C'est pour des raisons politiques que sont publiés mes ouvrages.
C'est pour des raisons politiques que je prends sur mon temps de recherche pour répondre aux interviews, pour aller dans des émissions de radio ou de télévision parfois un peu "gaudriolesques".
C'est pour des raisons politiques que je prends du temps pour de l'enseignement, que j'explique à nos jeunes amis que, pour la majeure partie d'entre eux, la technologie vaut mieux que la science.
Mon action est-elle efficace ? Pourquoi ne pas être plutôt ministre, député, par exemple ?
Frère Jean des Entommeures répondait très justement : " car comment pourrais-je gouverner autrui, qui moi-même gouverner ne saurais ?". Rabelais propose que l'éducation soit la clé de l'harmonie dans l'abbaye de Thélème. Diderot, dont je chéris le souvenir, avait l'Encyclopédie, comme socle sur lequel il écrivait ses oeuvres.
D'où tant de cours en ligne gratuits ? D'où les Atelier expérimentaux du goût, pour les écoles primaires, et les Ateliers Science & Cuisine, pour les les collèges et les lycées. D'où les blogs, les interviews. D'où cette cuisine note à note qui heurte mes interlocuteurs et que, pourtant, je continue à promouvoir dans le monde...
Et là, j'espère avoir convaincu : la moindre seconde gagnée sur les "actualités" est une possibilité de faire changer notre environnement. Il n'y a donc pas à hésiter...

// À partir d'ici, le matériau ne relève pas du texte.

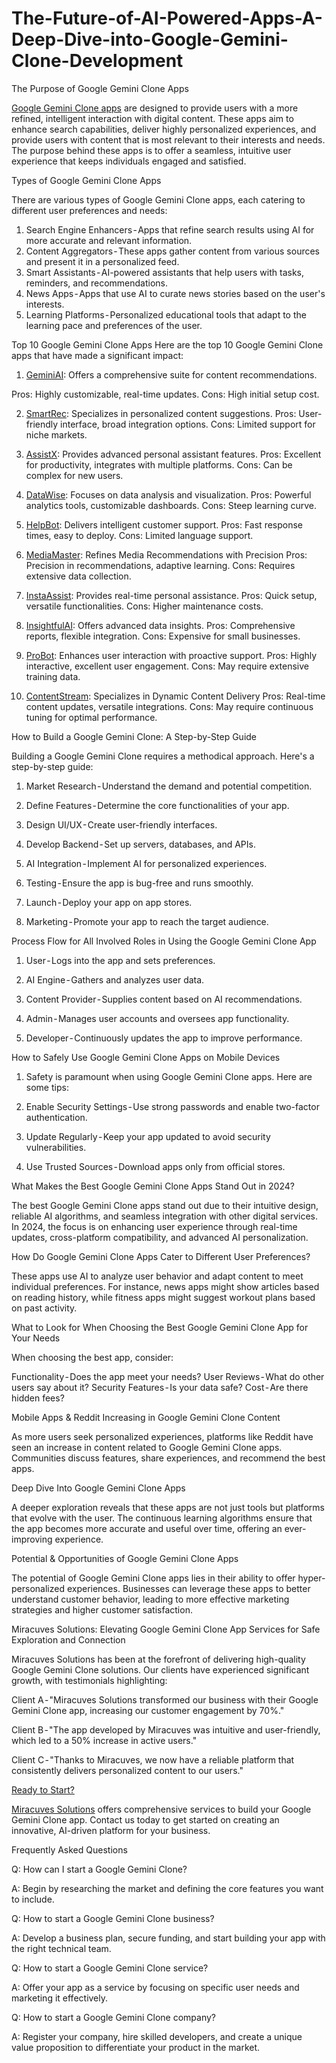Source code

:# The-Future-of-AI-Powered-Apps-A-Deep-Dive-into-Google-Gemini-Clone-Development

The Purpose of Google Gemini Clone Apps

[Google Gemini Clone apps](https://miracuves.com/product/google-gemini-clone/) are designed to provide users with a more refined, intelligent interaction with digital content. These apps aim to enhance search capabilities, deliver highly personalized experiences, and provide users with content that is most relevant to their interests and needs. The purpose behind these apps is to offer a seamless, intuitive user experience that keeps individuals engaged and satisfied.

Types of Google Gemini Clone Apps

There are various types of Google Gemini Clone apps, each catering to different user preferences and needs:
1. Search Engine Enhancers - Apps that refine search results using AI for more accurate and relevant information.
2. Content Aggregators - These apps gather content from various sources and present it in a personalized feed.
3. Smart Assistants - AI-powered assistants that help users with tasks, reminders, and recommendations.
4. News Apps - Apps that use AI to curate news stories based on the user's interests.
5. Learning Platforms - Personalized educational tools that adapt to the learning pace and preferences of the user.

Top 10 Google Gemini Clone Apps
Here are the top 10 Google Gemini Clone apps that have made a significant impact:
1. [GeminiAI](https://gemini.google.com/?hl=en-IN): Offers a comprehensive suite for content recommendations.

Pros: Highly customizable, real-time updates.
Cons: High initial setup cost.

2. [SmartRec](https://www.amilia.com/products/smartrec): Specializes in personalized content suggestions.
Pros: User-friendly interface, broad integration options.
Cons: Limited support for niche markets.

3. [AssistX](https://www.csslabs.de/cms20/en/assistx-call-systems/assistx-mobil/): Provides advanced personal assistant features.
Pros: Excellent for productivity, integrates with multiple platforms.
Cons: Can be complex for new users.

4. [DataWise](https://mydatawise.com/): Focuses on data analysis and visualization.
Pros: Powerful analytics tools, customizable dashboards.
Cons: Steep learning curve.

5. [HelpBot](https://www.helpbot.net/): Delivers intelligent customer support.
Pros: Fast response times, easy to deploy.
Cons: Limited language support.

6. [MediaMaster](https://mediamaster.com/): Refines Media Recommendations with Precision
Pros: Precision in recommendations, adaptive learning.
Cons: Requires extensive data collection.

7. [InstaAssist](https://www.nivabupa.com/health-insurance-articles/niva-bupa-customer-login-portal.html): Provides real-time personal assistance.
Pros: Quick setup, versatile functionalities.
Cons: Higher maintenance costs.

8. [InsightfulAI](https://www.insightful-ai.com/): Offers advanced data insights.
Pros: Comprehensive reports, flexible integration.
Cons: Expensive for small businesses.

9. [ProBot](https://probot.io/): Enhances user interaction with proactive support.
Pros: Highly interactive, excellent user engagement.
Cons: May require extensive training data.

10. [ContentStream](https://contentstream.org/): Specializes in Dynamic Content Delivery
Pros: Real-time content updates, versatile integrations.
Cons: May require continuous tuning for optimal performance.

How to Build a Google Gemini Clone: A Step-by-Step Guide

Building a Google Gemini Clone requires a methodical approach. Here's a step-by-step guide:

1. Market Research - Understand the demand and potential competition.

2. Define Features - Determine the core functionalities of your app.

3. Design UI/UX - Create user-friendly interfaces.

4. Develop Backend - Set up servers, databases, and APIs.

5. AI Integration - Implement AI for personalized experiences.

6. Testing - Ensure the app is bug-free and runs smoothly.

7. Launch - Deploy your app on app stores.

8. Marketing - Promote your app to reach the target audience.

Process Flow for All Involved Roles in Using the Google Gemini Clone App

1. User - Logs into the app and sets preferences.

2. AI Engine - Gathers and analyzes user data.

3. Content Provider - Supplies content based on AI recommendations.

4. Admin - Manages user accounts and oversees app functionality.

5. Developer - Continuously updates the app to improve performance.

How to Safely Use Google Gemini Clone Apps on Mobile Devices

1. Safety is paramount when using Google Gemini Clone apps. Here are some tips:

2. Enable Security Settings - Use strong passwords and enable two-factor authentication.

3. Update Regularly - Keep your app updated to avoid security vulnerabilities.

4. Use Trusted Sources - Download apps only from official stores.

What Makes the Best Google Gemini Clone Apps Stand Out in 2024?

The best Google Gemini Clone apps stand out due to their intuitive design, reliable AI algorithms, and seamless integration with other digital services. In 2024, the focus is on enhancing user experience through real-time updates, cross-platform compatibility, and advanced AI personalization.

How Do Google Gemini Clone Apps Cater to Different User Preferences?

These apps use AI to analyze user behavior and adapt content to meet individual preferences. For instance, news apps might show articles based on reading history, while fitness apps might suggest workout plans based on past activity.

What to Look for When Choosing the Best Google Gemini Clone App for Your Needs

When choosing the best app, consider:

Functionality - Does the app meet your needs?
User Reviews - What do other users say about it?
Security Features - Is your data safe?
Cost - Are there hidden fees?

Mobile Apps & Reddit Increasing in Google Gemini Clone Content

As more users seek personalized experiences, platforms like Reddit have seen an increase in content related to Google Gemini Clone apps. Communities discuss features, share experiences, and recommend the best apps.

Deep Dive Into Google Gemini Clone Apps

A deeper exploration reveals that these apps are not just tools but platforms that evolve with the user. The continuous learning algorithms ensure that the app becomes more accurate and useful over time, offering an ever-improving experience.

Potential & Opportunities of Google Gemini Clone Apps

The potential of Google Gemini Clone apps lies in their ability to offer hyper-personalized experiences. Businesses can leverage these apps to better understand customer behavior, leading to more effective marketing strategies and higher customer satisfaction.

Miracuves Solutions: Elevating Google Gemini Clone App Services for Safe Exploration and Connection

Miracuves Solutions has been at the forefront of delivering high-quality Google Gemini Clone solutions. Our clients have experienced significant growth, with testimonials highlighting:

Client A - "Miracuves Solutions transformed our business with their Google Gemini Clone app, increasing our customer engagement by 70%."

Client B - "The app developed by Miracuves was intuitive and user-friendly, which led to a 50% increase in active users."

Client C - "Thanks to Miracuves, we now have a reliable platform that consistently delivers personalized content to our users."

[Ready to Start?](https://miracuves.com/contact/)

[Miracuves Solutions](https://miracuves.com/product/google-gemini-clone/) offers comprehensive services to build your Google Gemini Clone app. Contact us today to get started on creating an innovative, AI-driven platform for your business.

Frequently Asked Questions

Q: How can I start a Google Gemini Clone?

A: Begin by researching the market and defining the core features you want to include.

Q: How to start a Google Gemini Clone business?

A: Develop a business plan, secure funding, and start building your app with the right technical team.

Q: How to start a Google Gemini Clone service?

A: Offer your app as a service by focusing on specific user needs and marketing it effectively.

Q: How to start a Google Gemini Clone company?

A: Register your company, hire skilled developers, and create a unique value proposition to differentiate your product in the market.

PS. Je me fais à moi-même la remarque que, oui, j'écris des billets, des livres, des articles... mais j'aime cela. Serais-je en train de faire passer pour une action politique un simple amusement, un goût personnel ? En réalité, l'écriture est, si l'on reprend les écrits de Condillac et de Lavoisier, une façon de mieux penser, de sorte que la production de textes écrits, si c'est exact qu'elle m'intéresse beaucoup, vise quand même la production d'une pensée affinée.
D'autre part, il n'est pas interdit d'avoir deux objectifs simultanés. D'ailleurs, imaginons que je ne retienne que l'objectif politique. On pourrait imaginer que sa mise en œuvre intrinsèque soit un plaisir personnel… ce qui n'est pas le cas. En revanche, oui, c'est dans les moyens de la mise en oeuvre que j'y trouve du plaisir, et je renvoie vers un autre billet pour montrer comment le plaisir d'un travail permet de faire mieux ledit travail, plus efficacement.
Ce que je dis là vaut pour l'écriture comme pour la recherche scientifique, bien évidemment, mais il est également vrai que ma façon de promouvoir un certain émerveillement par les sciences de la nature se fonde sur la production de résultats scientifiques, de sorte que , là encore, il y a deux objectifs confondus, et ma connaissance, il n'y a aucun mal à cela, à joindre l'utile à l'agréable.